Have you ever decided to lose weight with your mate? Sometimes that approach can be a wonderful, mutually supportive experience. But it doesn’t always work that way. All too often, the guy loses faster while eating more than the woman. That’s not a problem if both understand that different bodies respond to diet and exercise differently. But when one party feels inadequate or discouraged because she—and yes, it’s almost always the woman—isn’t keeping up with the other, it can be discouraging. Losing weight isn’t a competitive sport.
Given their choice, most women wouldn’t opt to have been born male, but there’s one area in which the guys have it all over us gals. Men don’t gain weight as easily as women do, tend to carry a few extra pounds better and can slim down more quickly and easily than their wives and sisters. What ever happened to equal rights? Let’s look first at the reasons for these differences and then what women can do to level the playing field.

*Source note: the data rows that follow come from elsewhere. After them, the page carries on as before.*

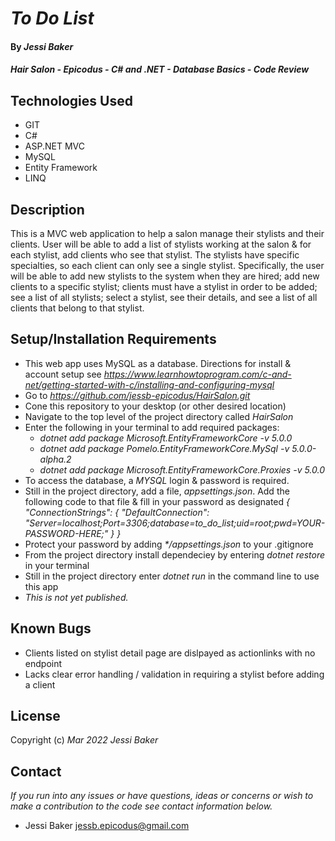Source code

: # _To Do List_

#### By _**Jessi Baker**_

#### _Hair Salon - Epicodus - C# and .NET - Database Basics - Code Review_

## Technologies Used

* GIT
* C#
* ASP.NET MVC
* MySQL
* Entity Framework
* LINQ

## Description

This is a MVC web application to help a salon manage their stylists and their clients. User will be able to add a list of stylists working at the salon & for each stylist, add clients who see that stylist. The stylists have specific specialties, so each client can only see a single stylist. Specifically, the user will be able to add new stylists to the system when they are hired; add new clients to a specific stylist; clients must have a stylist in order to be added; see a list of all stylists; select a stylist, see their details, and see a list of all clients that belong to that stylist.

## Setup/Installation Requirements

* This web app uses MySQL as a database.  Directions for install & account setup see _https://www.learnhowtoprogram.com/c-and-net/getting-started-with-c/installing-and-configuring-mysql_
* Go to _https://github.com/jessb-epicodus/HairSalon.git_
* Cone this repository to your desktop (or other desired location)
* Navigate to the top level of the project directory called _HairSalon_
* Enter the following in your terminal to add required packages:
  * _dotnet add package Microsoft.EntityFrameworkCore -v 5.0.0_
  * _dotnet add package Pomelo.EntityFrameworkCore.MySql -v 5.0.0-alpha.2_
  * _dotnet add package Microsoft.EntityFrameworkCore.Proxies -v 5.0.0_
* To access the database, a _MYSQL_ login & password is required.
* Still in the project directory, add a file, _appsettings.json_.  Add the following code to that file & fill in your password as designated
  _{_
    _"ConnectionStrings": {_
        _"DefaultConnection": "Server=localhost;Port=3306;database=to_do_list;uid=root;pwd=YOUR-PASSWORD-HERE;"_
    _}_
  _}_
* Protect your password by adding _*/appsettings.json_ to your .gitignore
* From the project directory install dependeciey by entering _dotnet restore_ in your terminal
* Still in the project directory enter _dotnet run_ in the command line to use this app
* _This is not yet published._

## Known Bugs

* Clients listed on stylist detail page are dislpayed as actionlinks with no endpoint
* Lacks clear error handling / validation in requiring a stylist before adding a client

## License

Copyright (c) _Mar 2022_ _Jessi Baker_

## Contact

_If you run into any issues or have questions, ideas or concerns or wish to make a contribution to the code see contact information below._
* Jessi Baker <jessb.epicodus@gmail.com>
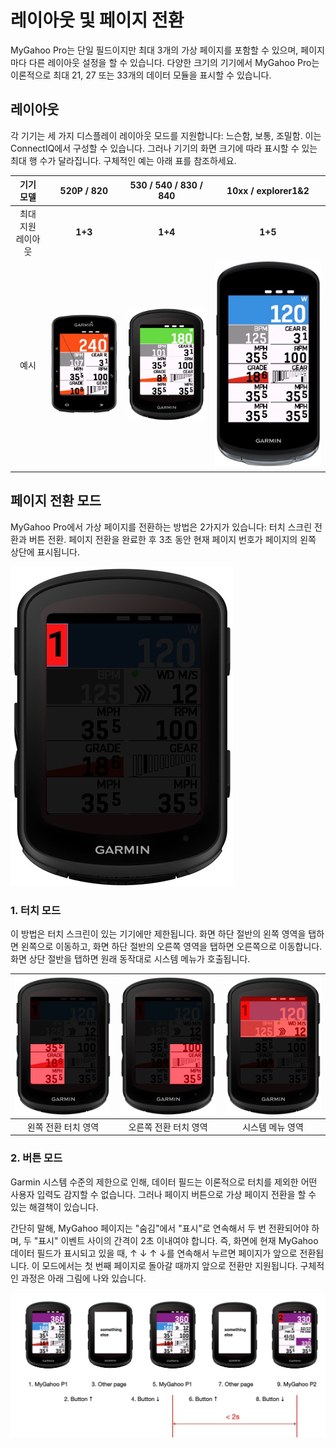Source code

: # 레이아웃 및 페이지 전환
MyGahoo Pro는 단일 필드이지만 최대 3개의 가상 페이지를 포함할 수 있으며, 페이지마다 다른 레이아웃 설정을 할 수 있습니다. 다양한 크기의 기기에서 MyGahoo Pro는 이론적으로 최대 21, 27 또는 33개의 데이터 모듈을 표시할 수 있습니다.

## 레이아웃
각 기기는 세 가지 디스플레이 레이아웃 모드를 지원합니다: 느슨함, 보통, 조밀함. 이는 ConnectIQ에서 구성할 수 있습니다. 그러나 기기의 화면 크기에 따라 표시할 수 있는 최대 행 수가 달라집니다. 구체적인 예는 아래 표를 참조하세요.

| 기기 모델     | 520P / 820               | 530 / 540 / 830 / 840         | 10xx / explorer1&2           |
|:-----------------:|:------------------------:|:-----------------------------:|:----------------------------:|
| 최대 지원 레이아웃 | **1+3**                  | **1+4**                        | **1+5**                       |
| 예시           | ![520](images/520p_max.jpg) | ![540](images/540_max.jpg)   | ![1040](images/1040_max.jpg) |


## 페이지 전환 모드
MyGahoo Pro에서 가상 페이지를 전환하는 방법은 2가지가 있습니다: 터치 스크린 전환과 버튼 전환. 페이지 전환을 완료한 후 3초 동안 현재 페이지 번호가 페이지의 왼쪽 상단에 표시됩니다.

![페이지 번호](images/page_num.jpg)

### 1. 터치 모드
이 방법은 터치 스크린이 있는 기기에만 제한됩니다. 화면 하단 절반의 왼쪽 영역을 탭하면 왼쪽으로 이동하고, 화면 하단 절반의 오른쪽 영역을 탭하면 오른쪽으로 이동합니다. 화면 상단 절반을 탭하면 원래 동작대로 시스템 메뉴가 호출됩니다.

|  ![page01](images/page_l.jpg) | ![page02](images/page_r.jpg) | ![page03](images/page_up.jpg) | 
|:-------------------------:|:-------------------------:|:-------------------------:|
|  왼쪽 전환 터치 영역 | 오른쪽 전환 터치 영역 | 시스템 메뉴 영역 | 

### 2. 버튼 모드
Garmin 시스템 수준의 제한으로 인해, 데이터 필드는 이론적으로 터치를 제외한 어떤 사용자 입력도 감지할 수 없습니다. 그러나 페이지 버튼으로 가상 페이지 전환을 할 수 있는 해결책이 있습니다.

간단히 말해, MyGahoo 페이지는 "숨김"에서 "표시"로 연속해서 두 번 전환되어야 하며, 두 "표시" 이벤트 사이의 간격이 2초 이내여야 합니다. 즉, 화면에 현재 MyGahoo 데이터 필드가 표시되고 있을 때, ↑ ↓ ↑ ↓를 연속해서 누르면 페이지가 앞으로 전환됩니다. 이 모드에서는 첫 번째 페이지로 돌아갈 때까지 앞으로 전환만 지원됩니다. 구체적인 과정은 아래 그림에 나와 있습니다.

![페이지 버튼](images/page_button.jpg)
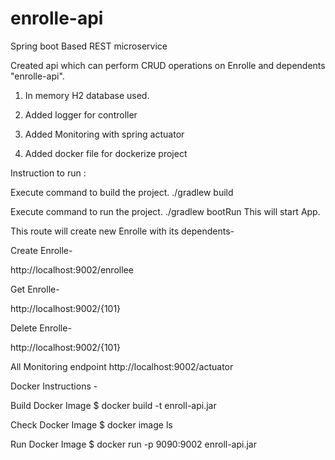 # enrolle-api
Spring boot Based REST microservice

Created api which can perform CRUD operations on Enrolle and dependents  "enrolle-api".

1. In memory H2 database used.

2. Added logger for controller 
 
3. Added Monitoring with spring actuator

4. Added docker file for dockerize project

Instruction to run :

Execute command to build the project. ./gradlew build

Execute command to run the project. ./gradlew bootRun This will start App.

This route will create new Enrolle with its dependents- 

Create Enrolle- 

http://localhost:9002/enrollee

Get Enrolle- 

http://localhost:9002/{101}

Delete Enrolle- 

http://localhost:9002/{101}


All Monitoring endpoint http://localhost:9002/actuator

Docker Instructions - 

Build Docker Image
$ docker build -t enroll-api.jar

Check Docker Image
$ docker image ls

Run Docker Image
$ docker run -p 9090:9002 enroll-api.jar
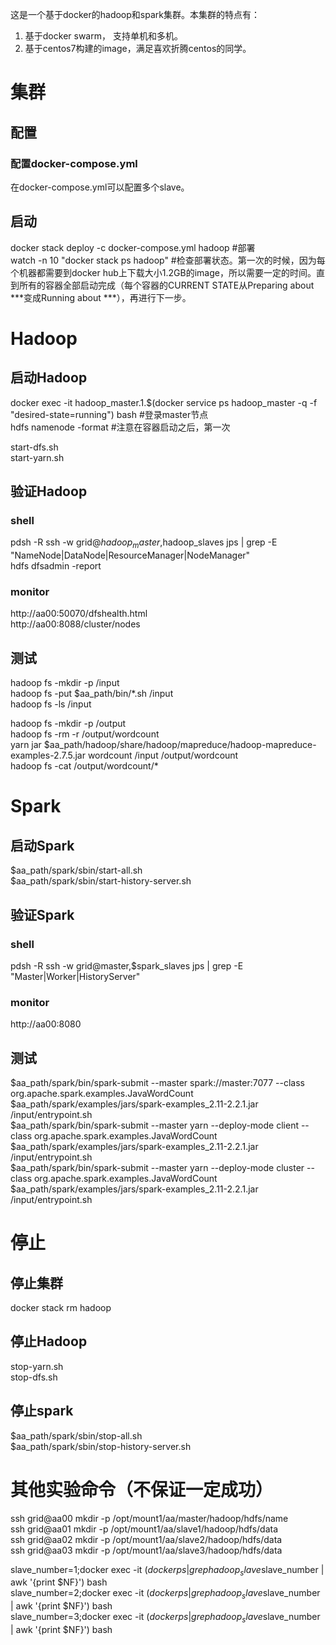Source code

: 这是一个基于docker的hadoop和spark集群。本集群的特点有：

1. 基于docker swarm， 支持单机和多机。 
2. 基于centos7构建的image，满足喜欢折腾centos的同学。  


# 集群

## 配置
### 配置docker-compose.yml
在docker-compose.yml可以配置多个slave。


## 启动
docker stack deploy -c docker-compose.yml hadoop  #部署    
watch -n 10 "docker stack ps hadoop"  #检查部署状态。第一次的时候，因为每个机器都需要到docker hub上下载大小1.2GB的image，所以需要一定的时间。直到所有的容器全部启动完成（每个容器的CURRENT STATE从Preparing about \*\*\*变成Running about \*\*\*），再进行下一步。


# Hadoop   
## 启动Hadoop   
docker exec -it hadoop_master.1.$(docker service ps hadoop_master -q -f "desired-state=running") bash  #登录master节点      
hdfs namenode -format      #注意在容器启动之后，第一次  

start-dfs.sh  
start-yarn.sh  


## 验证Hadoop
### shell  
pdsh -R ssh -w grid@$hadoop_master,$hadoop_slaves jps | grep -E "NameNode|DataNode|ResourceManager|NodeManager"    
hdfs dfsadmin -report  

### monitor
http://aa00:50070/dfshealth.html  
http://aa00:8088/cluster/nodes  

## 测试  
hadoop fs -mkdir -p /input  
hadoop fs -put $aa_path/bin/*.sh /input  
hadoop fs -ls /input  

hadoop fs -mkdir -p /output  
hadoop fs -rm -r /output/wordcount  
yarn jar $aa_path/hadoop/share/hadoop/mapreduce/hadoop-mapreduce-examples-2.7.5.jar wordcount /input /output/wordcount  
hadoop fs -cat /output/wordcount/*  


# Spark  
## 启动Spark  
$aa_path/spark/sbin/start-all.sh  
$aa_path/spark/sbin/start-history-server.sh  


## 验证Spark  
### shell  
pdsh -R ssh -w grid@master,$spark_slaves jps | grep -E "Master|Worker|HistoryServer"  

### monitor  
http://aa00:8080  

## 测试
$aa_path/spark/bin/spark-submit --master spark://master:7077 --class org.apache.spark.examples.JavaWordCount $aa_path/spark/examples/jars/spark-examples_2.11-2.2.1.jar /input/entrypoint.sh  
$aa_path/spark/bin/spark-submit --master yarn --deploy-mode client --class org.apache.spark.examples.JavaWordCount $aa_path/spark/examples/jars/spark-examples_2.11-2.2.1.jar /input/entrypoint.sh  
$aa_path/spark/bin/spark-submit --master yarn --deploy-mode cluster --class org.apache.spark.examples.JavaWordCount $aa_path/spark/examples/jars/spark-examples_2.11-2.2.1.jar /input/entrypoint.sh  

# 停止  
## 停止集群  
docker stack rm hadoop  

## 停止Hadoop  
stop-yarn.sh  
stop-dfs.sh  

## 停止spark  
$aa_path/spark/sbin/stop-all.sh  
$aa_path/spark/sbin/stop-history-server.sh  



# 其他实验命令（不保证一定成功） 
ssh grid@aa00 mkdir -p /opt/mount1/aa/master/hadoop/hdfs/name  
ssh grid@aa01 mkdir -p /opt/mount1/aa/slave1/hadoop/hdfs/data  
ssh grid@aa02 mkdir -p /opt/mount1/aa/slave2/hadoop/hdfs/data  
ssh grid@aa03 mkdir -p /opt/mount1/aa/slave3/hadoop/hdfs/data  

slave_number=1;docker exec -it $(docker ps  | grep  hadoop_slave$slave_number | awk '{print $NF}') bash  
slave_number=2;docker exec -it $(docker ps  | grep  hadoop_slave$slave_number | awk '{print $NF}') bash  
slave_number=3;docker exec -it $(docker ps  | grep  hadoop_slave$slave_number | awk '{print $NF}') bash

Muscle Men vs. Potential Moms
The first key difference is that men’s and women’s bodies are different from the get-go, regardless of whether either one is carrying some extra weight, thanks to our sex hormones.(Just to be clear, both men and women have the same sex hormones, but the amount of each differs significantly from men to women.) From puberty on, men’s high levels of testosterone mean that they have a greater percentage of muscle to fat than women do. As a result, whether they’re working out or at rest, men burn more calories than a woman of the same weight. And their muscles also make guys less insulin resistant—the less fat, the less of that fat-storage hormone in the system. That heavy dose of testosterone also makes it easier for guys to lose weight.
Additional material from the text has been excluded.